### PROBLEM
Transcribe every entry below word for word, but skip the pictures.

··· EXCERPTED RECORDS ···

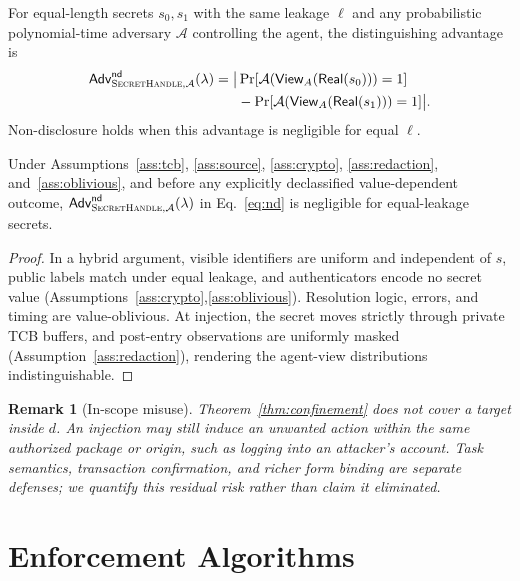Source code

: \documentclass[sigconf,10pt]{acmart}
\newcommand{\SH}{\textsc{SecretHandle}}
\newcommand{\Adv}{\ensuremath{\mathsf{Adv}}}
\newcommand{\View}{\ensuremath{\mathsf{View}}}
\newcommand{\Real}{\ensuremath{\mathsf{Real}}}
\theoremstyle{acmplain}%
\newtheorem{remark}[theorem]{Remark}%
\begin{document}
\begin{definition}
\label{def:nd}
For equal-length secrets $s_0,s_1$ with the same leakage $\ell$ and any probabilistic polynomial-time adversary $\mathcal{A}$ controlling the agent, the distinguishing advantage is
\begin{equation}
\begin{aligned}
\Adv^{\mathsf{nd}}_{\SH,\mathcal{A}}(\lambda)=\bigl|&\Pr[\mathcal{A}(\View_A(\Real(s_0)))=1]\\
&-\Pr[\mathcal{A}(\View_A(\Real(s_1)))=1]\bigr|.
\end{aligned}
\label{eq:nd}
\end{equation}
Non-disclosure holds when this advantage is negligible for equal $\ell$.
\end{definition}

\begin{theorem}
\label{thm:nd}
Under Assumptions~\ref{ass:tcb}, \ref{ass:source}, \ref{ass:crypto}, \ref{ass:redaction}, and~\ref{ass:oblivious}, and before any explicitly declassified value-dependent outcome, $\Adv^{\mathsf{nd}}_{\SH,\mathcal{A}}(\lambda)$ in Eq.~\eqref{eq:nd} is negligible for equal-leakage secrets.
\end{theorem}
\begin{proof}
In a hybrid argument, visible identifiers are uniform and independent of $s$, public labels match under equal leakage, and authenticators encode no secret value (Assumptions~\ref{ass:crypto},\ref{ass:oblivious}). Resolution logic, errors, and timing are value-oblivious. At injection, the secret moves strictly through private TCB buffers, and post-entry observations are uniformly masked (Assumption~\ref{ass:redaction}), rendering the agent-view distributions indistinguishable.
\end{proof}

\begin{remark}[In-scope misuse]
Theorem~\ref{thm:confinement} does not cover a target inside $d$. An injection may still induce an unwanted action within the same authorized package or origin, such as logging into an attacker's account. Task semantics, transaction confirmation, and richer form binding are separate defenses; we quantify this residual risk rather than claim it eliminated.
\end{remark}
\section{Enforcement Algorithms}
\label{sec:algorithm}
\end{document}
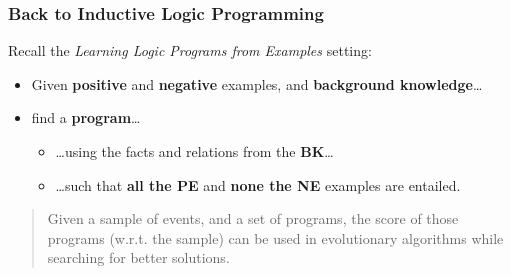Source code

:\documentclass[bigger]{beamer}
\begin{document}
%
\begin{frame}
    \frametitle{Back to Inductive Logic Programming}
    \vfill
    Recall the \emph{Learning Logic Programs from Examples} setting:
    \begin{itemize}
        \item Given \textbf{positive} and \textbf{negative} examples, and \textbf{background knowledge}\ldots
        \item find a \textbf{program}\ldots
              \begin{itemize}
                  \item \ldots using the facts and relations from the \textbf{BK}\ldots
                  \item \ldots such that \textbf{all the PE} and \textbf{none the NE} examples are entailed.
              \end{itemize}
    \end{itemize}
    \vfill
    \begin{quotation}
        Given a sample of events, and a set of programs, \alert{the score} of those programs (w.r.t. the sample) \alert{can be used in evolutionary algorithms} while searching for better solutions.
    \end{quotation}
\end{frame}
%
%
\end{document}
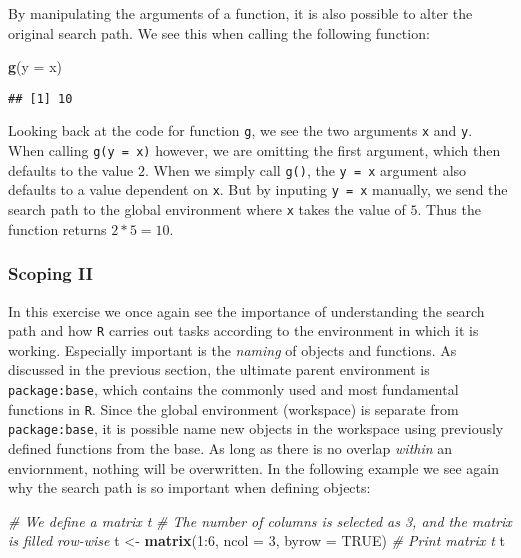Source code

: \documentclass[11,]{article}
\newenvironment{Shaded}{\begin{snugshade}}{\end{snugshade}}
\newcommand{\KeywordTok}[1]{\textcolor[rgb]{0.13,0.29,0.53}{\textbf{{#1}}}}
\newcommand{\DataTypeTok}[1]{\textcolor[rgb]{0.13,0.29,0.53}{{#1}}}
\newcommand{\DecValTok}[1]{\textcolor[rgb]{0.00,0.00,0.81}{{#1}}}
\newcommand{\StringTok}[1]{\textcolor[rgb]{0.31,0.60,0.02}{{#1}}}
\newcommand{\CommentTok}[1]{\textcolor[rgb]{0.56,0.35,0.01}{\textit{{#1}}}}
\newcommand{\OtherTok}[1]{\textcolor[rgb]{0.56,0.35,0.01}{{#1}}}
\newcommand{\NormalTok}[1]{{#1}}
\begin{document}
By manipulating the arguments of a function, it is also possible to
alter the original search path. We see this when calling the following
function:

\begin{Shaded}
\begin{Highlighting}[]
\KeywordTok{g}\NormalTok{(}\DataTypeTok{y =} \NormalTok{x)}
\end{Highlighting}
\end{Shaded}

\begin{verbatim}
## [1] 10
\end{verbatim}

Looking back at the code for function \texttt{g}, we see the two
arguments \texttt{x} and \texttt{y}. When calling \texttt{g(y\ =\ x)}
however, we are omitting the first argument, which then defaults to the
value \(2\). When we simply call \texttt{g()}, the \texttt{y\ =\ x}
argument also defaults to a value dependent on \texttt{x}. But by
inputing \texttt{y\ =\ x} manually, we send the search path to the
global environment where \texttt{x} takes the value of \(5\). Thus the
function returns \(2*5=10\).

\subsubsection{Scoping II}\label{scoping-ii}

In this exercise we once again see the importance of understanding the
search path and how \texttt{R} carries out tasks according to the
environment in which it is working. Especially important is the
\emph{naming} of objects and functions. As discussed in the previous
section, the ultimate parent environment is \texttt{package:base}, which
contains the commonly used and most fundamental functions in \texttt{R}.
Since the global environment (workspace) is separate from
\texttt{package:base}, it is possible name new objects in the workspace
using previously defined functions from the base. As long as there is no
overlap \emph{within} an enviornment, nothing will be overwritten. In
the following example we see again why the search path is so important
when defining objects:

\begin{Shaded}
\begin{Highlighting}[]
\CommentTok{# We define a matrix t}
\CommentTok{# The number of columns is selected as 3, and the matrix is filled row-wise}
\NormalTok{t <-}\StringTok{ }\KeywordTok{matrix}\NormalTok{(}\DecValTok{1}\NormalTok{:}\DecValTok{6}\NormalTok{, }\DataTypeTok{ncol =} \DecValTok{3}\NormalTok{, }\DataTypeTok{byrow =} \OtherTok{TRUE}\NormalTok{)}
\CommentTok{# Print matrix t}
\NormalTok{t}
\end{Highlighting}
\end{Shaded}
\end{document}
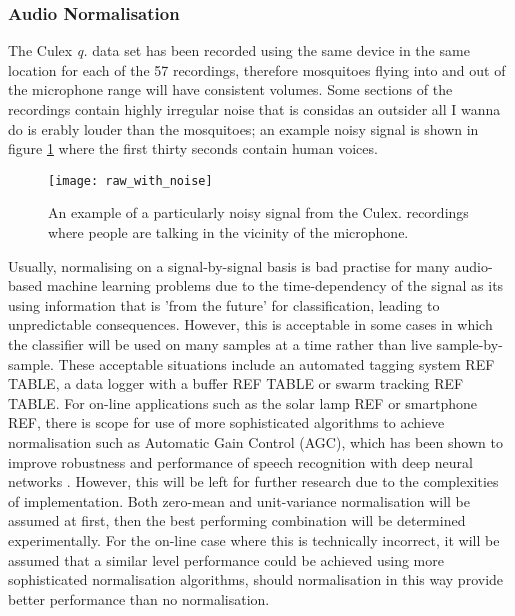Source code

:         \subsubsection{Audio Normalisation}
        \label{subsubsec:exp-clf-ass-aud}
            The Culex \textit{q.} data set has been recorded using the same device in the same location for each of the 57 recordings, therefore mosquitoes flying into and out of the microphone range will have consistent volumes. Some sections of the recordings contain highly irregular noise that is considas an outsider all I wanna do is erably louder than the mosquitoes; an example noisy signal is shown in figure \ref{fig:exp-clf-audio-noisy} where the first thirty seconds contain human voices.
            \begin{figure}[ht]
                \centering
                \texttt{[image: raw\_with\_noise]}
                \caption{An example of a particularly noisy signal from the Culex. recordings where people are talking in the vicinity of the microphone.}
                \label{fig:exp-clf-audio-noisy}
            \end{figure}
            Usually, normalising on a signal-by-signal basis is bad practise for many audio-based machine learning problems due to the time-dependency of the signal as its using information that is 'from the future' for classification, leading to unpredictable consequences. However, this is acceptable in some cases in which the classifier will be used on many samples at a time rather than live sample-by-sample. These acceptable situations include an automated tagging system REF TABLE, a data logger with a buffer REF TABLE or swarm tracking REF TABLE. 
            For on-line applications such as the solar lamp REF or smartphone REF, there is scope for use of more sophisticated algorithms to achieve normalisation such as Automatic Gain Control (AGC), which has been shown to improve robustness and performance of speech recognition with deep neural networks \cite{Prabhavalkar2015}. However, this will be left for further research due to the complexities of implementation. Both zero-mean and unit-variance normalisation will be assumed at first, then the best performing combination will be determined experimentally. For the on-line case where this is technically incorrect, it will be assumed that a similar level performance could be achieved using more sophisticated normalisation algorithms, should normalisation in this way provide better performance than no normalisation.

···

### SOLUTION TO THE PROBLEM
Source code

: \documentclass[sigconf,10pt]{acmart}
\newcommand{\SH}{\textsc{SecretHandle}}
\newcommand{\Adv}{\ensuremath{\mathsf{Adv}}}
\newcommand{\View}{\ensuremath{\mathsf{View}}}
\newcommand{\Real}{\ensuremath{\mathsf{Real}}}
\theoremstyle{acmplain}%
\newtheorem{remark}[theorem]{Remark}%
\begin{document}
\begin{definition}
\label{def:nd}
For equal-length secrets $s_0,s_1$ with the same leakage $\ell$ and any probabilistic polynomial-time adversary $\mathcal{A}$ controlling the agent, the distinguishing advantage is
\begin{equation}
\begin{aligned}
\Adv^{\mathsf{nd}}_{\SH,\mathcal{A}}(\lambda)=\bigl|&\Pr[\mathcal{A}(\View_A(\Real(s_0)))=1]\\
&-\Pr[\mathcal{A}(\View_A(\Real(s_1)))=1]\bigr|.
\end{aligned}
\label{eq:nd}
\end{equation}
Non-disclosure holds when this advantage is negligible for equal $\ell$.
\end{definition}

\begin{theorem}
\label{thm:nd}
Under Assumptions~\ref{ass:tcb}, \ref{ass:source}, \ref{ass:crypto}, \ref{ass:redaction}, and~\ref{ass:oblivious}, and before any explicitly declassified value-dependent outcome, $\Adv^{\mathsf{nd}}_{\SH,\mathcal{A}}(\lambda)$ in Eq.~\eqref{eq:nd} is negligible for equal-leakage secrets.
\end{theorem}
\begin{proof}
In a hybrid argument, visible identifiers are uniform and independent of $s$, public labels match under equal leakage, and authenticators encode no secret value (Assumptions~\ref{ass:crypto},\ref{ass:oblivious}). Resolution logic, errors, and timing are value-oblivious. At injection, the secret moves strictly through private TCB buffers, and post-entry observations are uniformly masked (Assumption~\ref{ass:redaction}), rendering the agent-view distributions indistinguishable.
\end{proof}

\begin{remark}[In-scope misuse]
Theorem~\ref{thm:confinement} does not cover a target inside $d$. An injection may still induce an unwanted action within the same authorized package or origin, such as logging into an attacker's account. Task semantics, transaction confirmation, and richer form binding are separate defenses; we quantify this residual risk rather than claim it eliminated.
\end{remark}
\section{Enforcement Algorithms}
\label{sec:algorithm}
\end{document}
Source code

:\documentclass[bigger]{beamer}
\begin{document}
%
\begin{frame}
    \frametitle{Back to Inductive Logic Programming}
    \vfill
    Recall the \emph{Learning Logic Programs from Examples} setting:
    \begin{itemize}
        \item Given \textbf{positive} and \textbf{negative} examples, and \textbf{background knowledge}\ldots
        \item find a \textbf{program}\ldots
              \begin{itemize}
                  \item \ldots using the facts and relations from the \textbf{BK}\ldots
                  \item \ldots such that \textbf{all the PE} and \textbf{none the NE} examples are entailed.
              \end{itemize}
    \end{itemize}
    \vfill
    \begin{quotation}
        Given a sample of events, and a set of programs, \alert{the score} of those programs (w.r.t. the sample) \alert{can be used in evolutionary algorithms} while searching for better solutions.
    \end{quotation}
\end{frame}
%
%
\end{document}
Source code

: \documentclass[11,]{article}
\newenvironment{Shaded}{\begin{snugshade}}{\end{snugshade}}
\newcommand{\KeywordTok}[1]{\textcolor[rgb]{0.13,0.29,0.53}{\textbf{{#1}}}}
\newcommand{\DataTypeTok}[1]{\textcolor[rgb]{0.13,0.29,0.53}{{#1}}}
\newcommand{\DecValTok}[1]{\textcolor[rgb]{0.00,0.00,0.81}{{#1}}}
\newcommand{\StringTok}[1]{\textcolor[rgb]{0.31,0.60,0.02}{{#1}}}
\newcommand{\CommentTok}[1]{\textcolor[rgb]{0.56,0.35,0.01}{\textit{{#1}}}}
\newcommand{\OtherTok}[1]{\textcolor[rgb]{0.56,0.35,0.01}{{#1}}}
\newcommand{\NormalTok}[1]{{#1}}
\begin{document}
By manipulating the arguments of a function, it is also possible to
alter the original search path. We see this when calling the following
function:

\begin{Shaded}
\begin{Highlighting}[]
\KeywordTok{g}\NormalTok{(}\DataTypeTok{y =} \NormalTok{x)}
\end{Highlighting}
\end{Shaded}

\begin{verbatim}
## [1] 10
\end{verbatim}

Looking back at the code for function \texttt{g}, we see the two
arguments \texttt{x} and \texttt{y}. When calling \texttt{g(y\ =\ x)}
however, we are omitting the first argument, which then defaults to the
value \(2\). When we simply call \texttt{g()}, the \texttt{y\ =\ x}
argument also defaults to a value dependent on \texttt{x}. But by
inputing \texttt{y\ =\ x} manually, we send the search path to the
global environment where \texttt{x} takes the value of \(5\). Thus the
function returns \(2*5=10\).

\subsubsection{Scoping II}\label{scoping-ii}

In this exercise we once again see the importance of understanding the
search path and how \texttt{R} carries out tasks according to the
environment in which it is working. Especially important is the
\emph{naming} of objects and functions. As discussed in the previous
section, the ultimate parent environment is \texttt{package:base}, which
contains the commonly used and most fundamental functions in \texttt{R}.
Since the global environment (workspace) is separate from
\texttt{package:base}, it is possible name new objects in the workspace
using previously defined functions from the base. As long as there is no
overlap \emph{within} an enviornment, nothing will be overwritten. In
the following example we see again why the search path is so important
when defining objects:

\begin{Shaded}
\begin{Highlighting}[]
\CommentTok{# We define a matrix t}
\CommentTok{# The number of columns is selected as 3, and the matrix is filled row-wise}
\NormalTok{t <-}\StringTok{ }\KeywordTok{matrix}\NormalTok{(}\DecValTok{1}\NormalTok{:}\DecValTok{6}\NormalTok{, }\DataTypeTok{ncol =} \DecValTok{3}\NormalTok{, }\DataTypeTok{byrow =} \OtherTok{TRUE}\NormalTok{)}
\CommentTok{# Print matrix t}
\NormalTok{t}
\end{Highlighting}
\end{Shaded}
\end{document}
Source code

:         \subsubsection{Audio Normalisation}
        \label{subsubsec:exp-clf-ass-aud}
            The Culex \textit{q.} data set has been recorded using the same device in the same location for each of the 57 recordings, therefore mosquitoes flying into and out of the microphone range will have consistent volumes. Some sections of the recordings contain highly irregular noise that is considas an outsider all I wanna do is erably louder than the mosquitoes; an example noisy signal is shown in figure \ref{fig:exp-clf-audio-noisy} where the first thirty seconds contain human voices.
            \begin{figure}[ht]
                \centering
                \texttt{[image: raw\_with\_noise]}
                \caption{An example of a particularly noisy signal from the Culex. recordings where people are talking in the vicinity of the microphone.}
                \label{fig:exp-clf-audio-noisy}
            \end{figure}
            Usually, normalising on a signal-by-signal basis is bad practise for many audio-based machine learning problems due to the time-dependency of the signal as its using information that is 'from the future' for classification, leading to unpredictable consequences. However, this is acceptable in some cases in which the classifier will be used on many samples at a time rather than live sample-by-sample. These acceptable situations include an automated tagging system REF TABLE, a data logger with a buffer REF TABLE or swarm tracking REF TABLE. 
            For on-line applications such as the solar lamp REF or smartphone REF, there is scope for use of more sophisticated algorithms to achieve normalisation such as Automatic Gain Control (AGC), which has been shown to improve robustness and performance of speech recognition with deep neural networks \cite{Prabhavalkar2015}. However, this will be left for further research due to the complexities of implementation. Both zero-mean and unit-variance normalisation will be assumed at first, then the best performing combination will be determined experimentally. For the on-line case where this is technically incorrect, it will be assumed that a similar level performance could be achieved using more sophisticated normalisation algorithms, should normalisation in this way provide better performance than no normalisation.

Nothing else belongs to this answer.